▶ DATASET RECORDS:

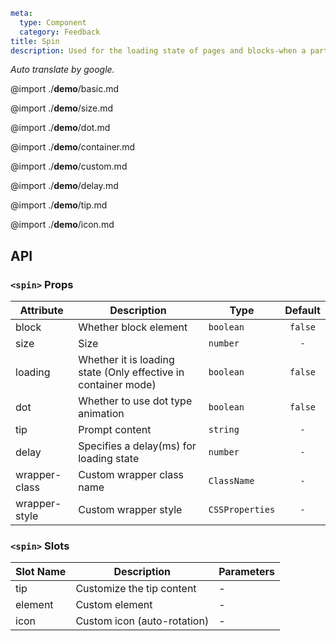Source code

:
 ```yaml
meta:
  type: Component
  category: Feedback
title: Spin
description: Used for the loading state of pages and blocks-when a part of the page is waiting for asynchronous data or is in the rendering process, appropriate loading dynamics will effectively alleviate user anxiety.
```

*Auto translate by google.*

@import ./__demo__/basic.md

@import ./__demo__/size.md

@import ./__demo__/dot.md

@import ./__demo__/container.md

@import ./__demo__/custom.md

@import ./__demo__/delay.md

@import ./__demo__/tip.md

@import ./__demo__/icon.md

## API


### `<spin>` Props

|Attribute|Description|Type|Default|
|---|---|---|:---:|
|block|Whether block element|`boolean`|`false`|
|size|Size|`number`|`-`|
|loading|Whether it is loading state (Only effective in container mode)|`boolean`|`false`|
|dot|Whether to use dot type animation|`boolean`|`false`|
|tip|Prompt content|`string`|`-`|
|delay|Specifies a delay(ms) for loading state|`number`|`-`|
|wrapper-class|Custom wrapper class name|`ClassName`|`-`|
|wrapper-style|Custom wrapper style|`CSSProperties`|`-`|
### `<spin>` Slots

|Slot Name|Description|Parameters|
|---|---|---|
|tip|Customize the tip content|-|
|element|Custom element|-|
|icon|Custom icon (auto-rotation)|-|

▶ EXERCISE GOAL: Repeat the lines above, from the one containing "a delay(ms) for" to the final line, word for word and with nothing else.

▶ EXPECTED ANSWER:
|delay|Specifies a delay(ms) for loading state|`number`|`-`|
|wrapper-class|Custom wrapper class name|`ClassName`|`-`|
|wrapper-style|Custom wrapper style|`CSSProperties`|`-`|
### `<spin>` Slots

|Slot Name|Description|Parameters|
|---|---|---|
|tip|Customize the tip content|-|
|element|Custom element|-|
|icon|Custom icon (auto-rotation)|-|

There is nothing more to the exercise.